(Stored data)
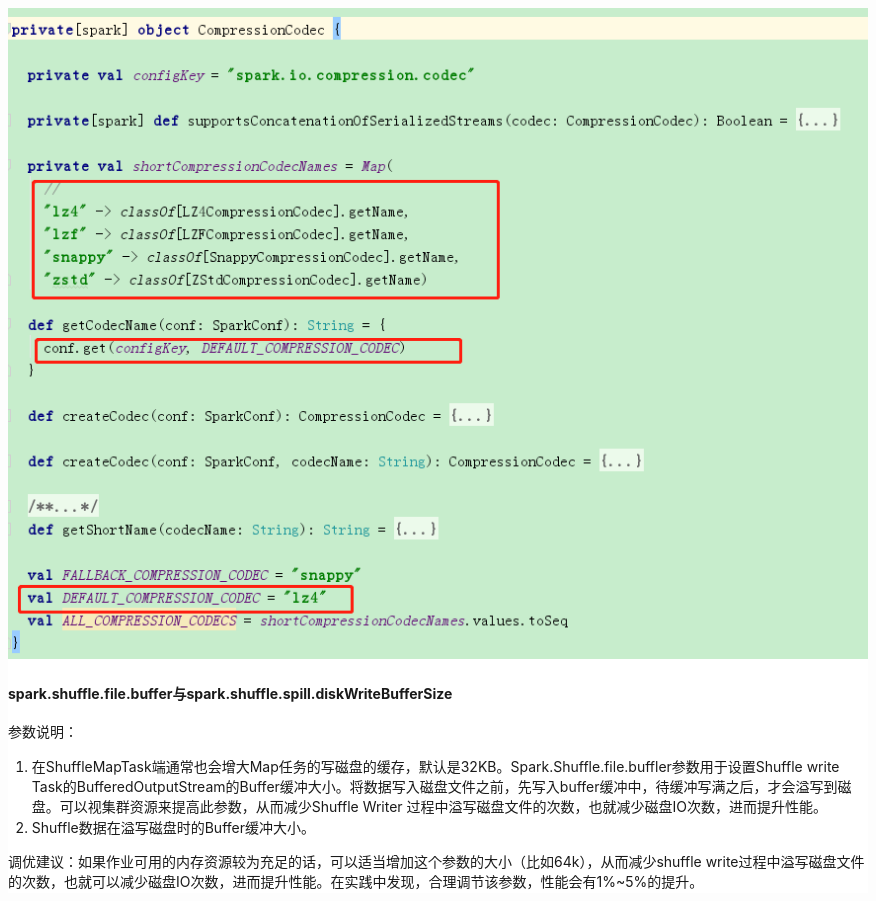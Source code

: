 ![](https://www.github.com/Tu-maimes/document/raw/master/小书匠/1552284233060.png)

#### spark.shuffle.file.buffer与spark.shuffle.spill.diskWriteBufferSize

参数说明：

 1. 在ShuffleMapTask端通常也会增大Map任务的写磁盘的缓存，默认是32KB。Spark.Shuffle.file.buffler参数用于设置Shuffle write Task的BufferedOutputStream的Buffer缓冲大小。将数据写入磁盘文件之前，先写入buffer缓冲中，待缓冲写满之后，才会溢写到磁盘。可以视集群资源来提高此参数，从而减少Shuffle Writer 过程中溢写磁盘文件的次数，也就减少磁盘IO次数，进而提升性能。
 2. Shuffle数据在溢写磁盘时的Buffer缓冲大小。

调优建议：如果作业可用的内存资源较为充足的话，可以适当增加这个参数的大小（比如64k），从而减少shuffle write过程中溢写磁盘文件的次数，也就可以减少磁盘IO次数，进而提升性能。在实践中发现，合理调节该参数，性能会有1%~5%的提升。

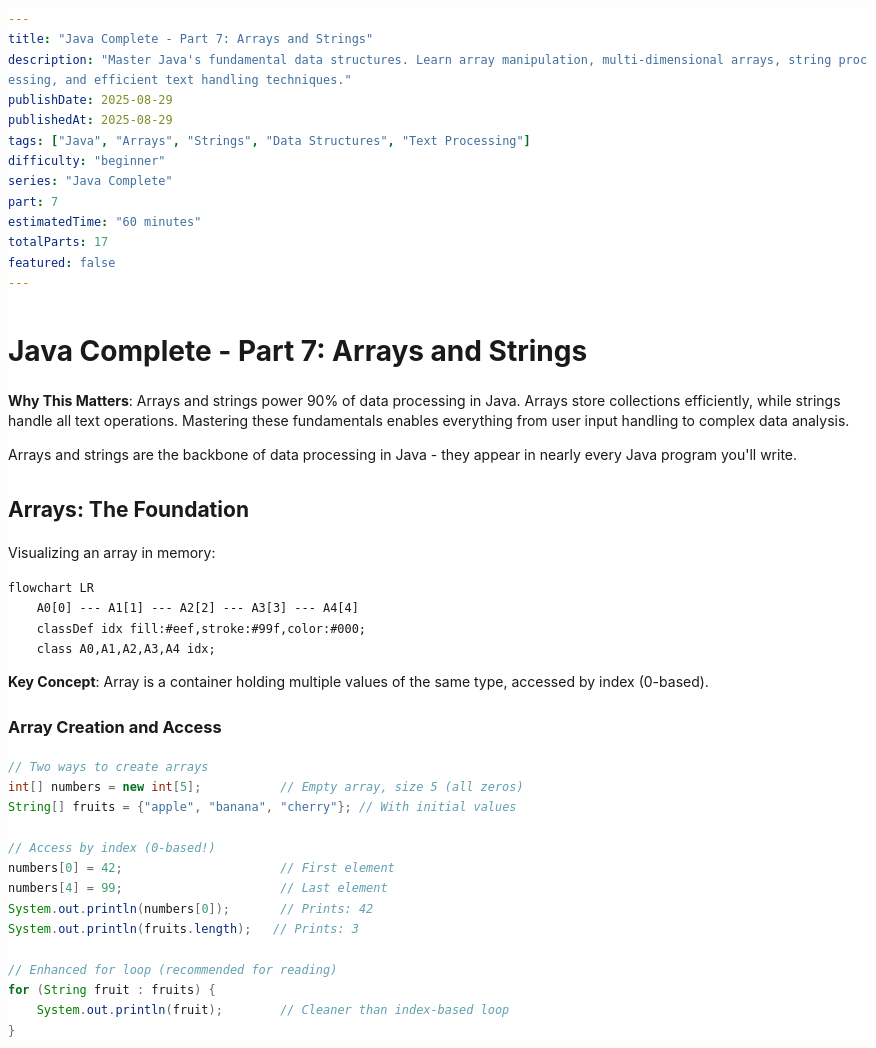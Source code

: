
 ```yaml
---
title: "Java Complete - Part 7: Arrays and Strings"
description: "Master Java's fundamental data structures. Learn array manipulation, multi-dimensional arrays, string processing, and efficient text handling techniques."
publishDate: 2025-08-29
publishedAt: 2025-08-29
tags: ["Java", "Arrays", "Strings", "Data Structures", "Text Processing"]
difficulty: "beginner"
series: "Java Complete"
part: 7
estimatedTime: "60 minutes"
totalParts: 17
featured: false
---
```


# Java Complete - Part 7: Arrays and Strings

**Why This Matters**: Arrays and strings power 90% of data processing in Java. Arrays store collections efficiently, while strings handle all text operations. Mastering these fundamentals enables everything from user input handling to complex data analysis.

Arrays and strings are the backbone of data processing in Java - they appear in nearly every Java program you'll write.

## Arrays: The Foundation

Visualizing an array in memory:
```mermaid
flowchart LR
    A0[0] --- A1[1] --- A2[2] --- A3[3] --- A4[4]
    classDef idx fill:#eef,stroke:#99f,color:#000;
    class A0,A1,A2,A3,A4 idx;
```

**Key Concept**: Array is a container holding multiple values of the same type, accessed by index (0-based).

### Array Creation and Access

```java
// Two ways to create arrays
int[] numbers = new int[5];           // Empty array, size 5 (all zeros)
String[] fruits = {"apple", "banana", "cherry"}; // With initial values

// Access by index (0-based!)
numbers[0] = 42;                      // First element  
numbers[4] = 99;                      // Last element
System.out.println(numbers[0]);       // Prints: 42
System.out.println(fruits.length);   // Prints: 3

// Enhanced for loop (recommended for reading)
for (String fruit : fruits) {
    System.out.println(fruit);        // Cleaner than index-based loop
}
```
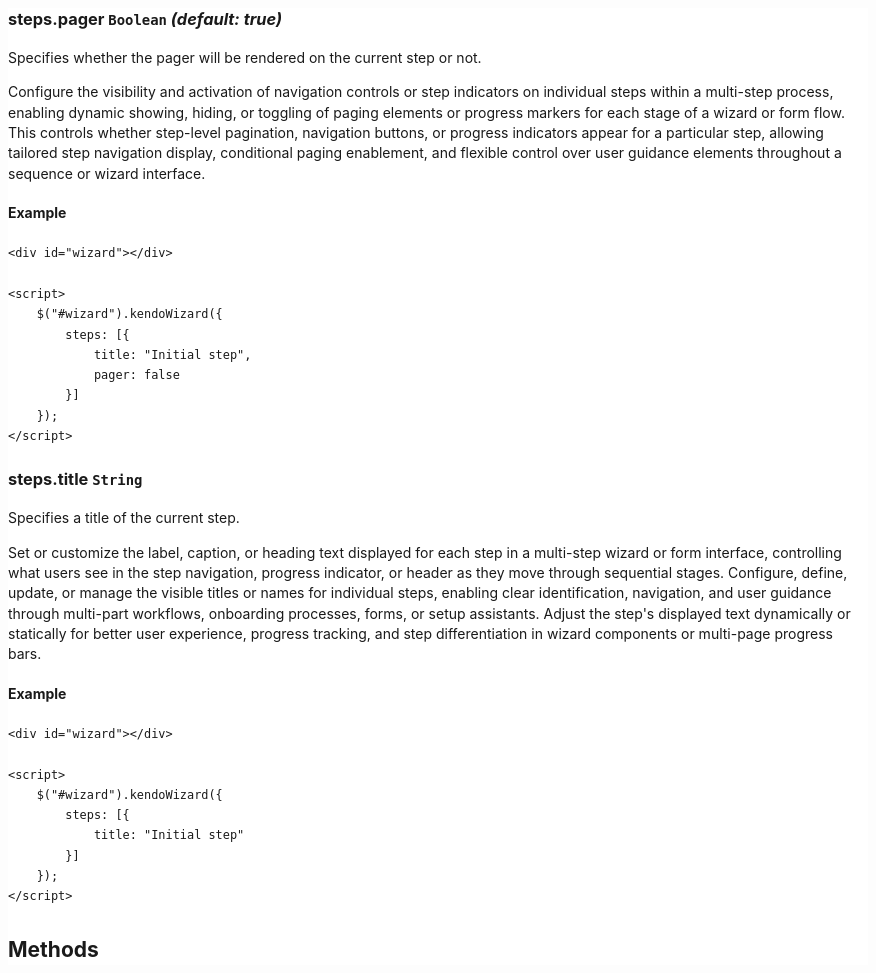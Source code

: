 ### steps.pager `Boolean` *(default: true)*

Specifies whether the pager will be rendered on the current step or not.


<div class="meta-api-description">
Configure the visibility and activation of navigation controls or step indicators on individual steps within a multi-step process, enabling dynamic showing, hiding, or toggling of paging elements or progress markers for each stage of a wizard or form flow. This controls whether step-level pagination, navigation buttons, or progress indicators appear for a particular step, allowing tailored step navigation display, conditional paging enablement, and flexible control over user guidance elements throughout a sequence or wizard interface.
</div>

#### Example

	<div id="wizard"></div>

	<script>
        $("#wizard").kendoWizard({
            steps: [{
                title: "Initial step",
                pager: false
            }]
        });
	</script>

### steps.title `String`

Specifies a title of the current step.


<div class="meta-api-description">
Set or customize the label, caption, or heading text displayed for each step in a multi-step wizard or form interface, controlling what users see in the step navigation, progress indicator, or header as they move through sequential stages. Configure, define, update, or manage the visible titles or names for individual steps, enabling clear identification, navigation, and user guidance through multi-part workflows, onboarding processes, forms, or setup assistants. Adjust the step's displayed text dynamically or statically for better user experience, progress tracking, and step differentiation in wizard components or multi-page progress bars.
</div>

#### Example

	<div id="wizard"></div>

	<script>
        $("#wizard").kendoWizard({
            steps: [{
                title: "Initial step"
            }]
        });
	</script>

## Methods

» **What you are asked to do**
Starting at the line that holds "Specifies a title of the current step.", retype each line exactly through the end of the entries, both ends included.

» **Exercise response**
Specifies a title of the current step.


<div class="meta-api-description">
Set or customize the label, caption, or heading text displayed for each step in a multi-step wizard or form interface, controlling what users see in the step navigation, progress indicator, or header as they move through sequential stages. Configure, define, update, or manage the visible titles or names for individual steps, enabling clear identification, navigation, and user guidance through multi-part workflows, onboarding processes, forms, or setup assistants. Adjust the step's displayed text dynamically or statically for better user experience, progress tracking, and step differentiation in wizard components or multi-page progress bars.
</div>

#### Example

	<div id="wizard"></div>

	<script>
        $("#wizard").kendoWizard({
            steps: [{
                title: "Initial step"
            }]
        });
	</script>

## Methods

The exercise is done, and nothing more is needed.